* The data:

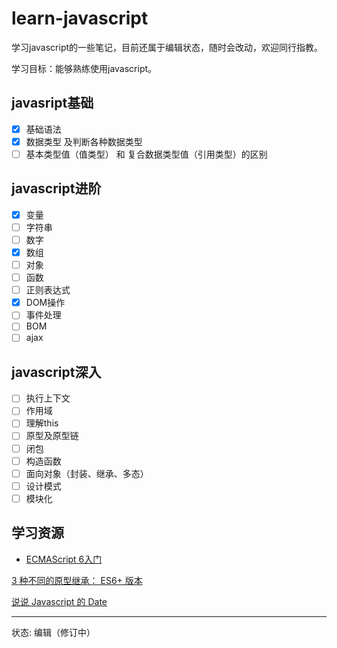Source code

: learn-javascript
================

学习javascript的一些笔记，目前还属于编辑状态，随时会改动，欢迎同行指教。

学习目标：能够熟练使用javascript。

## javasript基础
- [X] 基础语法
- [X] 数据类型 及判断各种数据类型
- [ ] 基本类型值（值类型） 和 复合数据类型值（引用类型）的区别

## javascript进阶
- [X] 变量
- [ ] 字符串
- [ ] 数字
- [X] 数组
- [ ] 对象
- [ ] 函数
- [ ] 正则表达式
- [X] DOM操作
- [ ] 事件处理
- [ ] BOM
- [ ] ajax

## javascript深入
- [ ] 执行上下文
- [ ] 作用域
- [ ] 理解this
- [ ] 原型及原型链
- [ ] 闭包
- [ ] 构造函数
- [ ] 面向对象（封装、继承、多态）
- [ ] 设计模式
- [ ] 模块化

## 学习资源

- [ECMAScript 6入门](https://likebeta.gitbooks.io/es6tutorial/content/)

[3 种不同的原型继承： ES6+ 版本](http://www.zcfy.cc/article/425)

[说说 Javascript 的 Date](https://github.com/lishengzxc/bblog/issues/5)


---
状态: 编辑（修订中）

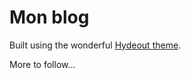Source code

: # Mon blog

Built using the wonderful [Hydeout theme](https://github.com/fongandrew/hydeout).

More to follow...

* How to complete this task:
Write out the whole listing above exactly, minus images.

* Your solution:
Source code

: learn-javascript
================

学习javascript的一些笔记，目前还属于编辑状态，随时会改动，欢迎同行指教。

学习目标：能够熟练使用javascript。

## javasript基础
- [X] 基础语法
- [X] 数据类型 及判断各种数据类型
- [ ] 基本类型值（值类型） 和 复合数据类型值（引用类型）的区别

## javascript进阶
- [X] 变量
- [ ] 字符串
- [ ] 数字
- [X] 数组
- [ ] 对象
- [ ] 函数
- [ ] 正则表达式
- [X] DOM操作
- [ ] 事件处理
- [ ] BOM
- [ ] ajax

## javascript深入
- [ ] 执行上下文
- [ ] 作用域
- [ ] 理解this
- [ ] 原型及原型链
- [ ] 闭包
- [ ] 构造函数
- [ ] 面向对象（封装、继承、多态）
- [ ] 设计模式
- [ ] 模块化

## 学习资源

- [ECMAScript 6入门](https://likebeta.gitbooks.io/es6tutorial/content/)

[3 种不同的原型继承： ES6+ 版本](http://www.zcfy.cc/article/425)

[说说 Javascript 的 Date](https://github.com/lishengzxc/bblog/issues/5)


---
状态: 编辑（修订中）

Source code

: # Mon blog

Built using the wonderful [Hydeout theme](https://github.com/fongandrew/hydeout).

More to follow...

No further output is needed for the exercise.